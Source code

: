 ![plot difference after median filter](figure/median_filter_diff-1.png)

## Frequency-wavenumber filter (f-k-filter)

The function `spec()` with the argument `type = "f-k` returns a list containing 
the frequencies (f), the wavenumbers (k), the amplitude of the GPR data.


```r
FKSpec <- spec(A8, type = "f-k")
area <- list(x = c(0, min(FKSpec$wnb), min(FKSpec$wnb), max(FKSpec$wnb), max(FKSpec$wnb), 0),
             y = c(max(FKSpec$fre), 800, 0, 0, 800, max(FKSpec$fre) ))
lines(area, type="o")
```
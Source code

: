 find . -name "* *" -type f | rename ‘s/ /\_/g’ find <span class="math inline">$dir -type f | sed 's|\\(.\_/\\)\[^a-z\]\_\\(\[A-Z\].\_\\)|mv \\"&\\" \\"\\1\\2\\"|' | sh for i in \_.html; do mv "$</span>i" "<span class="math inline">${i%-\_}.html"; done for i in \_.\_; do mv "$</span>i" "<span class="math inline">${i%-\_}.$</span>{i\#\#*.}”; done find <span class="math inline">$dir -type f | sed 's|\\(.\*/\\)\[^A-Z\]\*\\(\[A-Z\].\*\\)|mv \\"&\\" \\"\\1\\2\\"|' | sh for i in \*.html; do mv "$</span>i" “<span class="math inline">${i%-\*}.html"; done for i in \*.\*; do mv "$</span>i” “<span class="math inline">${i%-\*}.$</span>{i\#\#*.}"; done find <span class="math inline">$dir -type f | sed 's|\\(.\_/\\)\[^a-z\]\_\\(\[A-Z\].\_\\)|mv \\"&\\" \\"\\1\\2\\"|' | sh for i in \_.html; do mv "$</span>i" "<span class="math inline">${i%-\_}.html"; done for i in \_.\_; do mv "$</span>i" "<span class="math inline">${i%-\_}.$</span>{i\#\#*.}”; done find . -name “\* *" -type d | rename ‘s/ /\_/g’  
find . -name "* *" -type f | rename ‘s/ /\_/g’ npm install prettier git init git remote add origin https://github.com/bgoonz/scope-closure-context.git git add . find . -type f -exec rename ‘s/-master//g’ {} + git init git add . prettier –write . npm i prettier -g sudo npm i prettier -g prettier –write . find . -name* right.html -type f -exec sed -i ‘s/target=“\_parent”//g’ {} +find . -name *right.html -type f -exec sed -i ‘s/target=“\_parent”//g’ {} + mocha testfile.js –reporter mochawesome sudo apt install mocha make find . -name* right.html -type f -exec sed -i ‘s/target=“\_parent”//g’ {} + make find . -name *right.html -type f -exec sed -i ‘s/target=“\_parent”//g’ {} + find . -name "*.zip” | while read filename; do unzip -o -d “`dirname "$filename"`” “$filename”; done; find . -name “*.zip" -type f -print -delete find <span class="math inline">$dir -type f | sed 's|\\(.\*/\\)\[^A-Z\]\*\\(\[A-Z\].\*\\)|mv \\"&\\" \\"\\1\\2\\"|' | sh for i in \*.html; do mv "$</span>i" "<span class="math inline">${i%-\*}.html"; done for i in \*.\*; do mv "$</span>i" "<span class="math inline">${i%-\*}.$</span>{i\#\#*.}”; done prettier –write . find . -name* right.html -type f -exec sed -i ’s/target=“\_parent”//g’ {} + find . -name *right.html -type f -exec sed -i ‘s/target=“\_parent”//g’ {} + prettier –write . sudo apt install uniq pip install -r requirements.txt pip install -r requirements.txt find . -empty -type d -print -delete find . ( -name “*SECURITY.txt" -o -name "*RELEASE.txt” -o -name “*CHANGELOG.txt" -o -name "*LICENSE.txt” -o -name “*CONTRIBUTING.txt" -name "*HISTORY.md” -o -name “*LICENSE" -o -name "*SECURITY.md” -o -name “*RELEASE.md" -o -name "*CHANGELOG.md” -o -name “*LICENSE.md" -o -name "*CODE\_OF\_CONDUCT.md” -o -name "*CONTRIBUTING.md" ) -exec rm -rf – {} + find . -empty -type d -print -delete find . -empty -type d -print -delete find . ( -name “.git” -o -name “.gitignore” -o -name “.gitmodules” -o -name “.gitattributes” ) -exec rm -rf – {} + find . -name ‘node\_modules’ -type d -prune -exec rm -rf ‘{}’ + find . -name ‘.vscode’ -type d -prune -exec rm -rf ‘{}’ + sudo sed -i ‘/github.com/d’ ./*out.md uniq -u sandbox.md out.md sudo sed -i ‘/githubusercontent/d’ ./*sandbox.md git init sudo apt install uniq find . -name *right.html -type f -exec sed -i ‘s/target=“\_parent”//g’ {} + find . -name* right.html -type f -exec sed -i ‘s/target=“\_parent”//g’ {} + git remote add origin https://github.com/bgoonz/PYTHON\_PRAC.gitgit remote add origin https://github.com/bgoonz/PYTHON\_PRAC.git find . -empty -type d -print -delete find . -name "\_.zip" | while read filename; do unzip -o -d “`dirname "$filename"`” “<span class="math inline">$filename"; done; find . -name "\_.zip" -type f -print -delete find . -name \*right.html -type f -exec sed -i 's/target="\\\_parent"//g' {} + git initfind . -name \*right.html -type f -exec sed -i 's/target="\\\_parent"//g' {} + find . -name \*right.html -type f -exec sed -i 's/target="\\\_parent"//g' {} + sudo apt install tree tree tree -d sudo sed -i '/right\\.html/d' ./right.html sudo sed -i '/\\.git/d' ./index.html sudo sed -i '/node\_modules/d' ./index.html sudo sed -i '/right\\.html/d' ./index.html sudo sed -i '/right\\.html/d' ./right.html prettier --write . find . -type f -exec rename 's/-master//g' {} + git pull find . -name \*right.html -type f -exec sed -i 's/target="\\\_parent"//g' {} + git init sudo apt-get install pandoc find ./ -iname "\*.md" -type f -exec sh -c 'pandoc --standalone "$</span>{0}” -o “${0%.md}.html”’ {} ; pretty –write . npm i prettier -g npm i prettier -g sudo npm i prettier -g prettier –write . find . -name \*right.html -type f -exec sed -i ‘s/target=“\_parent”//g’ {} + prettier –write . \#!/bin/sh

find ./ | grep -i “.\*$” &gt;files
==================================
▬▬▬▬▬▬
**Exercise directions:** Pull out all lines containing the word "FKSpec" from the entries above.

**Finished task:**
FKSpec <- spec(A8, type = "f-k")
area <- list(x = c(0, min(FKSpec$wnb), min(FKSpec$wnb), max(FKSpec$wnb), max(FKSpec$wnb), 0),
             y = c(max(FKSpec$fre), 800, 0, 0, 800, max(FKSpec$fre) ))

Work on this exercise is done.